山田和樹/バーミンガム市交響楽団@フェスティバルホール
6月26日(日)フェスティバルホールへ。
河村尚子(ピアノ)、山田和樹/バーミンガム市交響楽団で、
- ウェーバー:歌劇「オベロン」序曲
- ラフマニノフ:ピアノ協奏曲 第3番
- ラフマニノフ:前奏曲 変ト長調 23-10(ソリスト・アンコール)
- ベートーヴェン:交響曲 第7番
- ウォルトン:映画「ヘンリー5世」のための音楽
〜彼女の唇に触れて別れなん(アンコール)
「オベロン」の原作は「夏の夜の夢」。今年はシェイクスピア没後400年なので、これが選ばれたのだろう(アンコールも)。柔らかくふくよかな響き。オベロンの角笛が登場する冒頭部は幻想的で、その後高速ドライブとなりコントラストが鮮明。
ラフマニノフは淡い色彩で開始される。河村のピアノは切れがあり曖昧さが皆無。鋼の左手(低音部)。クリスタルのような硬質な抒情があった。オケは豊かな歌に満ちている。これは山田が、合唱指揮者としても卓越したセンスがあることと無関係ではあるまい(現在、東京混声合唱団の音楽監督を務める)。また第3楽章には花火の煌めき(Sparkling)があった。

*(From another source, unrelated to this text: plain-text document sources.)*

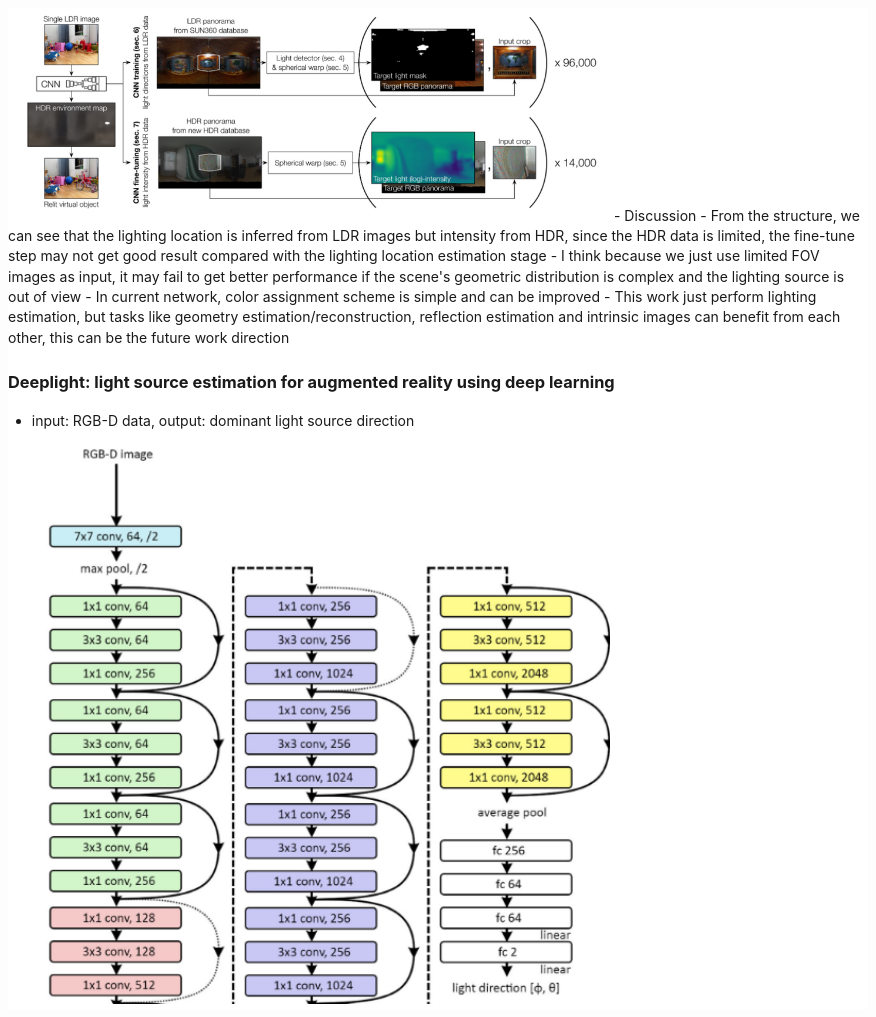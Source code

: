   <img src="https://github.com/chenyucheng0221/LearningNote/blob/main/360-Survey/Images/lighting%20estimation-1.png" width="70%" height="70%">
- Discussion
  - From the structure, we can see that the lighting location is inferred from LDR images but intensity from HDR, since the HDR data is limited, the fine-tune step may not get good result compared with the lighting location estimation stage
  - I think because we just use limited FOV images as input, it may fail to get better performance if the scene's geometric distribution is complex and the lighting source is out of view
  - In current network, color assignment scheme is simple and can be improved
  - This work just perform lighting estimation, but tasks like geometry estimation/reconstruction, reflection estimation and intrinsic images can benefit from each other, this can be the future work direction
  
### Deeplight: light source estimation for augmented reality using deep learning
- input: RGB-D data, output: dominant light source direction
<img src="https://github.com/chenyucheng0221/LearningNote/blob/main/360-Survey/Images/lighting-estimation-2.png" width="70%" height="70%">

後半のベートーヴェンではクラシカル・ティンパニ+硬いバチを使用。オケは古典的対向配置ではなく、通常仕様。第1−2楽章と第3−4楽章が切れ目なくアタッカで演奏された。テンポはメトロノーム記号に寄り添ったものではなく、カラヤンやバーンスタインの時代に近い。そもそも山田は朝比奈隆が指揮するこのシンフォニーを聴いて曲の魅力に開眼したそうだから、「ピリオド・アプローチ前史」への憧れがあるのかも知れない。なお大阪フィルに客演した時のベルリオーズ:幻想交響曲と同様、楽譜のリピート指示(第1,4楽章提示部と第3楽章)は全て省略された。
高揚するリズム、溢れ出すエネルギー。ただ僕は、メトロノーム記号に従ったもっと速い演奏の方が好みだな。
弦楽合奏によるアンコールのウォルトンはやさしさと、透明感があった。
結論としてラフマニノフが掛け値なしの名演だった。山田にはロマン派以降の音楽が一番合っているんじゃないかな?次回は是非、関西でもコルンゴルト(交響曲かヴァイオリン協奏曲)を聴かせてください。